Et puis les cultures locales, qui s’expriment notamment à travers les foires, les bals de village, la musique traditionnelle, sont très peu valorisées dans notre société. Dans nos rassemblements nationaux, les jeunes d’Occitanie arrivent toujours avec des foulards avec la croix occitane, les Normands, les Bretons et les Savoyards viennent avec leurs drapeaux. Cette valorisation des territoires dans lesquels on vit, avec leurs particularités, est importante dans le mouvement.
Notre principal enjeu est de rendre nos territoires attractifs, de donner envie d’y rester ou de s’y installer. Mais par « attractif », on n’entend pas nécessairement l’attractivité économique, qui est aujourd’hui le seul critère mis en avant. Dans le monde rural, un événement culturel est l’occasion de susciter des rencontres, de la cohésion sociale, de l’intergénérationnalité. Il s’agit d’avoir des territoires vivants, des territoires où il y a de l’échange, où il y a de l’interconnaissance. C’est tout cela qui peut donner envie d’y vivre !
Qui sont vos partenaires au niveau local ?
Nous travaillons avec d’autres associations locales, avec les centres sociaux culturels, qui sont souvent présents en monde rural, les MJC, les maisons de la jeunesse et de la culture. Avec certains cinémas, nous mettons en place des ciné-débats : la qualité des projections n’est pas la même qu’avec notre propre rétroprojecteur ! Nous travaillons aussi avec les médiathèques, les collectivités territoriales…
Et puis les sections locales du MRJC peuvent s’associer à des événements, des festivals organisés par d’autres. Dans le Rhône, les militants participent depuis quelques années au Printemps des poètes. Ils écrivent eux-mêmes des textes, puis vont les lire sur le marché. En Loire-Atlantique, ils se sont associés au festival de musique « La Folle journée », à Nantes, ce qui a permis de délocaliser des concerts dans des espaces ruraux.
Et puis nous développons nos propres lieux de culture, avec les « Fabriques du monde rural ». Il y en a une dans l’Oise, une dans l’Ain, une en Creuse et une en Haute-Saône, dans des villages, des hameaux. L’un des objectifs de ces « fabriques » est d’être un lieu de rencontres et d’échanges, reconnu sur le territoire, et de permettre un accès à la culture en milieu rural.
Y a-t-il une culture associative propre au MRJC ?
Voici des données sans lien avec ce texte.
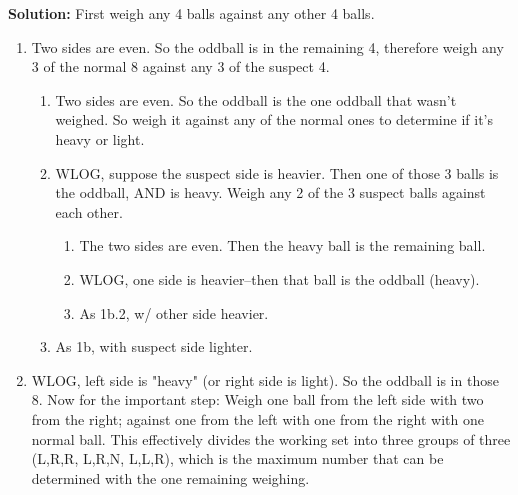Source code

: \documentclass{article}
\providecommand{\soln}{\textbf{Solution: }}
\begin{document}
\begin{enumerate}[label=\Alph*.]
        \soln First weigh any 4 balls against any other 4 balls.
        
        \begin{enumerate}[label=\textbf{Case \arabic*.}]
            \item Two sides are even. So the oddball is in the remaining 4, therefore weigh any 3 of the normal 8 against any 3 of the suspect 4.
            
            \begin{enumerate}[label=(\alph*)]
                \item Two sides are even. So the oddball is the one oddball that wasn't weighed. So weigh it against any of the normal ones to determine if it's heavy or light.
                \item WLOG, suppose the suspect side is heavier. Then one of those 3 balls is the oddball, AND is heavy. Weigh any 2 of the 3 suspect balls against each other.
                
                \begin{enumerate}[label=\roman*]
                    \item The two sides are even. Then the heavy ball is the remaining ball.
                    \item WLOG, one side is heavier--then that ball is the oddball (heavy).
                    \item As 1b.2, w/ other side heavier.
                \end{enumerate}
                
                \item As 1b, with suspect side lighter.
                
            \end{enumerate}
            
            \item WLOG, left side is "heavy" (or right side is light). So the oddball is in those 8. Now for the important step:
            Weigh one ball from the left side with two from the right; against one from the left with one from the right with one normal ball.
            This effectively divides the working set into three groups of three ({L,R,R}, {L,R,N}, {L,L,R}), which is the maximum number that can be determined with the one remaining weighing.
            

\end{enumerate}
\end{enumerate}
\end{document}
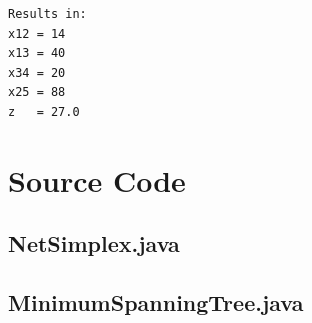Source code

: \documentclass[11pt,a4paper,openany]{report}
\begin{document}
\begin{verbatim}
Results in:
x12 = 14
x13 = 40
x34 = 20
x25 = 88
z   = 27.0
\end{verbatim}

\newpage
\section{Source Code}
\subsection{NetSimplex.java}

\newpage
\subsection{MinimumSpanningTree.java}

\end{document}
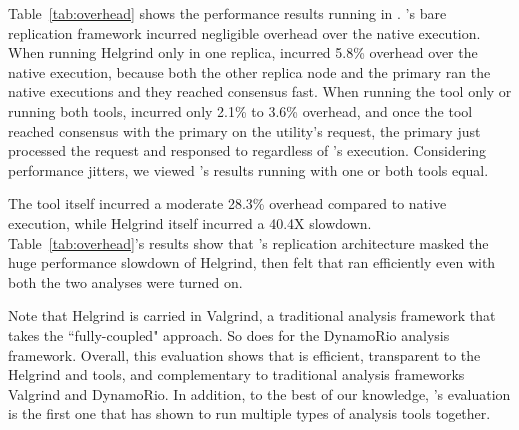 Table~\ref{tab:overhead} shows the performance results running \clamav in 
\xxx. \xxx's bare replication framework incurred negligible overhead over 
the native execution. When running Helgrind only in one 
replica, \xxx incurred 5.8\% overhead over the native execution, because both 
the other replica node and the primary ran the native executions and they 
reached consensus fast. When running the \drcov tool only or running both 
tools, \xxx incurred only 2.1\% to 3.6\% overhead, and once the \drcov tool 
reached consensus with the primary on the \clamdscan utility's request, the 
primary just processed the request and responsed to \clamdscan regardless of 
\drcov's execution. Considering performance jitters, we viewed \xxx's 
results running with one or both tools equal.

The \drcov tool itself incurred a moderate 28.3\% overhead compared to native 
execution, while Helgrind itself incurred a 40.4X slowdown. 
Table~\ref{tab:overhead}'s results show that \xxx's replication architecture 
masked the huge performance slowdown of Helgrind, then \clamdscan felt that 
\clamav ran efficiently even with both the two analyses were turned on.

Note that Helgrind is carried in Valgrind, a traditional analysis 
framework that takes the ``fully-coupled" approach. So does \drcov for the 
DynamoRio analysis framework. Overall, this evaluation shows that \xxx is 
efficient, transparent to the 
Helgrind and \drcov tools, and complementary to traditional analysis frameworks 
Valgrind and DynamoRio. In addition, to the best of our knowledge, \xxx's 
evaluation is the first one that has shown to run multiple types of analysis 
tools together.
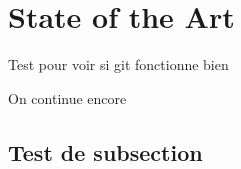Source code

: \section{State of the Art}


Test pour voir si git fonctionne bien

On continue encore  
\subsection{Test de subsection}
Nous sommes une association de jeunes, animée et gérée par des jeunes de 13 à 30 ans. Il y a une culture de l’engagement citoyen qui est très forte dans le mouvement. Nous nous retrouvons dans une équipe de trois à dix personnes, sur un territoire. Ensemble, on se demande : « Qu’est-ce qu’on a envie de faire dans notre commune ou dans notre communauté de communes ? » Souvent, cela nous conduit à rencontrer des élus, des partenaires, la caisse d’allocations familiales… Prendre la parole devant des élus n’est pas simple quand on est jeune. Au début, on est souvent un peu timide.
Des temps de formation politique sont proposés aux militants, sur des sujets précis, liés à des grands enjeux de société. Progressivement, on apprend à développer nos arguments, on gagne en légitimité et en assurance. C’est pour moi tout le principe de l’éducation populaire. On apprend à prendre la parole au sein de notre équipe, devant des partenaires ou des élus. Des jeunes montent en responsabilité au conseil d’administration local du mouvement. Certains auront ensuite un mandat national. Tout cela doit leur permettre de grandir, les encourager à prendre des responsabilités là où ils vivent, de devenir des acteurs ou des actrices de leur territoire. Et le fait que la culture de chacune et de chacun soit reconnue, valorisée, la culture de sa région par exemple, son accent, sa manière de s’exprimer, permet d’être pleinement soi-même, sans devoir nier toute une partie de soi.
Propos recueillis par Aurore Chaillou en juillet 2019, avec l’aide de Dominique Giraudel.